When dividing property during a divorce, judges in Illinois must be equitable. This approach means you may not receive exactly half of everything you and your soon-to-be ex-spouse acquired during your marriage. You should end up with a fair share, though.
You can only fight for a fair share of marital property if you know the property exists. While tangible assets, such as furniture or a car, are difficult to disguise, intellectual property is often easier to hide.
Understanding intellectual property
If your spouse is an executive, inventor, entrepreneur or artist, he or she may regularly create intellectual property. In simple terms, intellectual property is an idea or work in which your spouse has a legally enforceable ownership interest.
Books, songs, artworks and product designs are common examples of intellectual property.

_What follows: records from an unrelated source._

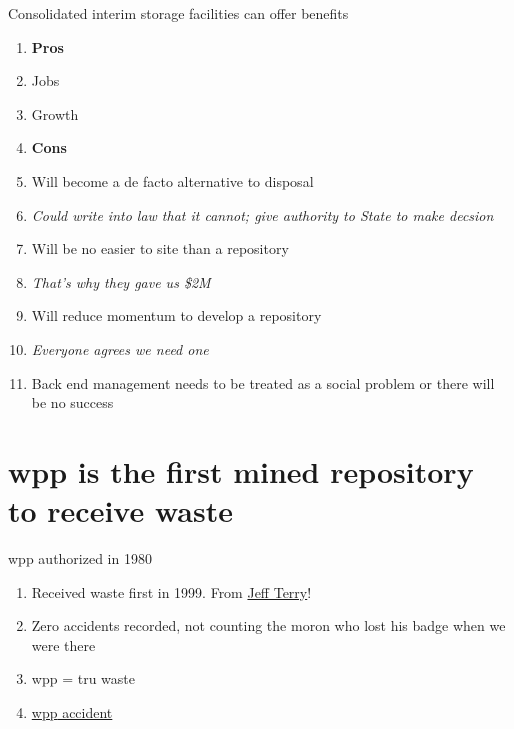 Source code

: \documentclass[aspectratio=1610,pdftex,dvipsnames,compress,xcolor={dvipsnames}]{beamer}
\newcommand{\acs}{\acrshort} %
\begin{document}
\begin{frame}{Consolidated interim storage facilities can offer benefits}
    \begin{enumerate}[series=outerlist,topsep=0pt,itemsep=5pt,leftmargin=*,label=(\arabic*)]
        \item[]\textbf{Pros}
        \item[]Jobs
        \item[]Growth
            \vspace{0.15in}
        \item[]\textbf{Cons}
        \item[]Will become a de facto alternative to disposal
        \item[]\textit{Could write into law that it cannot; give authority to State to make decsion}
        \item[]Will be no easier to site than a repository
        \item[]\textit{That's why they gave us \$2M}
        \item[]Will reduce momentum to develop a repository
        \item[]\textit{Everyone agrees we need one}
            \vspace{0.20in}
        \item[]Back end management needs to be treated as a social problem or there will be no success
    \end{enumerate}
\end{frame}


\section{\acs{wpp} is the first mined repository to receive waste}


\addtocounter{framenumber}{-1} 
\begin{frame}{\acs{wpp} authorized in 1980}
    \begin{enumerate}[topsep=0pt,itemsep=21pt,leftmargin=*,label=(\arabic*)]
        \item[]Received waste first in 1999. From \href{https://twitter.com/nuclear94}{Jeff Terry}!
        \item[]Zero accidents recorded, not counting the moron who lost his badge when we were there
        \item[]\acs{wpp} = \acs{tru} waste
        \item[]\href{https://uidaho.pressbooks.pub/nuclearengineering/chapter/doe-waste-disposal-facilities/}{\acs{wpp} accident}
    \end{enumerate}
\end{frame}
\end{document}
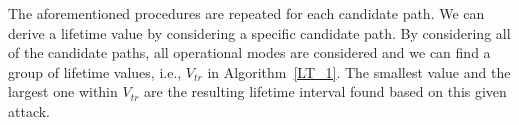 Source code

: The aforementioned procedures are repeated for each candidate path. We can derive a lifetime value by considering a specific candidate path. By considering all of the candidate
paths, all operational modes are considered and we can find a group of lifetime values, i.e., $V_{tr}$ in Algorithm~\ref{LT_1}. The smallest value and the largest one within $V_{tr}$ are the resulting lifetime interval found based on this given attack. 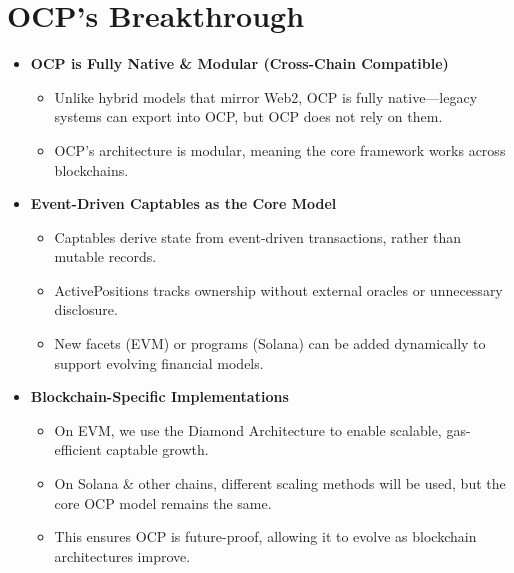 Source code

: \documentclass[11pt,a4paper]{article}
\begin{document}
\section{OCP's Breakthrough}
\begin{itemize}
    \item \textbf{OCP is Fully Native \& Modular (Cross-Chain Compatible)}
    \begin{itemize}
        \item Unlike hybrid models that mirror Web2, OCP is fully native---legacy systems can export into OCP, but OCP does not rely on them.
        \item OCP's architecture is modular, meaning the core framework works across blockchains.
    \end{itemize}

    \item \textbf{Event-Driven Captables as the Core Model}
    \begin{itemize}
        \item Captables derive state from event-driven transactions, rather than mutable records.
        \item ActivePositions tracks ownership without external oracles or unnecessary disclosure.
        \item New facets (EVM) or programs (Solana) can be added dynamically to support evolving financial models.
    \end{itemize}

    \item \textbf{Blockchain-Specific Implementations}
    \begin{itemize}
        \item On EVM, we use the Diamond Architecture to enable scalable, gas-efficient captable growth.
        \item On Solana \& other chains, different scaling methods will be used, but the core OCP model remains the same.
        \item This ensures OCP is future-proof, allowing it to evolve as blockchain architectures improve.
    \end{itemize}
\end{itemize}
\end{document}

Finding intellectual property
Divorcing spouses have an obligation to disclose assets and debts. If your husband or wife fails to notify you about the intellectual property he or she owns, you probably have some options for finding it.
For example, you may choose to look for trademark, copyright or patent documentation in the appropriate government registry. A forensic accountant or private investigator may also be able to locate hidden intellectual property.
Winning intellectual property
In the lead-up to your divorce, you and your spouse may try to negotiate a settlement agreement. If you are successful, a judge is likely to respect the deal you make. If not, the judge must decide what happens to intellectual property and other assets.
You do not want to discover you missed out on something valuable after your divorce is final. By working diligently to find hidden intellectual property, you can fight aggressively for every tangible and intangible asset you deserve.